BEGIN Records for this task

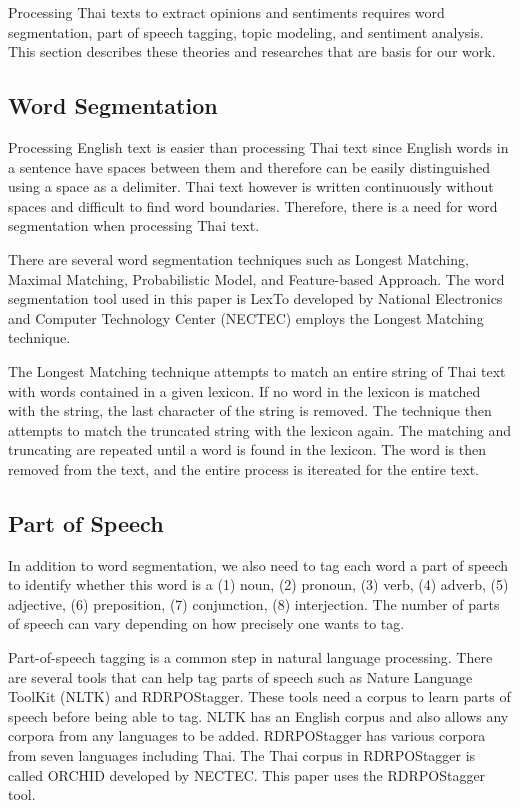 Processing Thai texts to extract opinions and sentiments requires word segmentation, part of speech tagging, topic modeling, and sentiment analysis. This section describes these theories and researches that are basis for our work. 

\subsection{Word Segmentation}

Processing English text is easier than processing Thai text since English words in a sentence have spaces between them and therefore can be easily distinguished using a space as a delimiter. Thai text however is written continuously without spaces and difficult to find word boundaries. Therefore, there is a need for word segmentation when processing Thai text.

There are several word segmentation techniques such as Longest Matching\cite{syllableseparator}, Maximal Matching\cite{wordsegforthai}, Probabilistic Model\cite{thaiwordfilter}, and Feature-based Approach\cite{featurethaiwordseg}. The word segmentation tool used in this paper is LexTo\cite{LexTo} developed by National Electronics and Computer Technology Center (NECTEC) employs the Longest Matching technique. 

The Longest Matching technique attempts to match an entire string of Thai text with words contained in a given lexicon. If no word in the lexicon is matched with the string, the last character of the string is removed. The technique then attempts to match the truncated string with the lexicon again. The matching and truncating are repeated until a word is found in the lexicon. The word is then removed from the text, 
and the entire process is itereated for the entire text.

\subsection{Part of Speech}

In addition to word segmentation, we also need to tag each word a part of speech to identify whether this word is a (1) noun, (2) pronoun, (3) verb, (4) adverb, (5) adjective, (6) preposition, (7) conjunction, (8) interjection. The number of parts of speech can vary depending on how precisely one wants to tag.

Part-of-speech tagging is a common step in natural language processing. There are several tools that can help tag parts of speech such as Nature Language ToolKit (NLTK)\cite{NLTK} and RDRPOStagger\cite{RDRPOSTagger}. These tools need a corpus to learn parts of speech before being able to tag. NLTK has an English corpus and also allows any corpora from any languages to be added. RDRPOStagger has various corpora from seven languages including Thai. The Thai corpus in RDRPOStagger is called ORCHID\cite{ORCHID} developed by NECTEC. This paper uses the RDRPOStagger tool.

END Records for this task

Directions for this task
Your task for the entries above: copy exactly the span starting with the line with "and the entire" and going on through the line with "In addition to", both lines included, and nothing else.

Task answer
and the entire process is itereated for the entire text.

\subsection{Part of Speech}

In addition to word segmentation, we also need to tag each word a part of speech to identify whether this word is a (1) noun, (2) pronoun, (3) verb, (4) adverb, (5) adjective, (6) preposition, (7) conjunction, (8) interjection. The number of parts of speech can vary depending on how precisely one wants to tag.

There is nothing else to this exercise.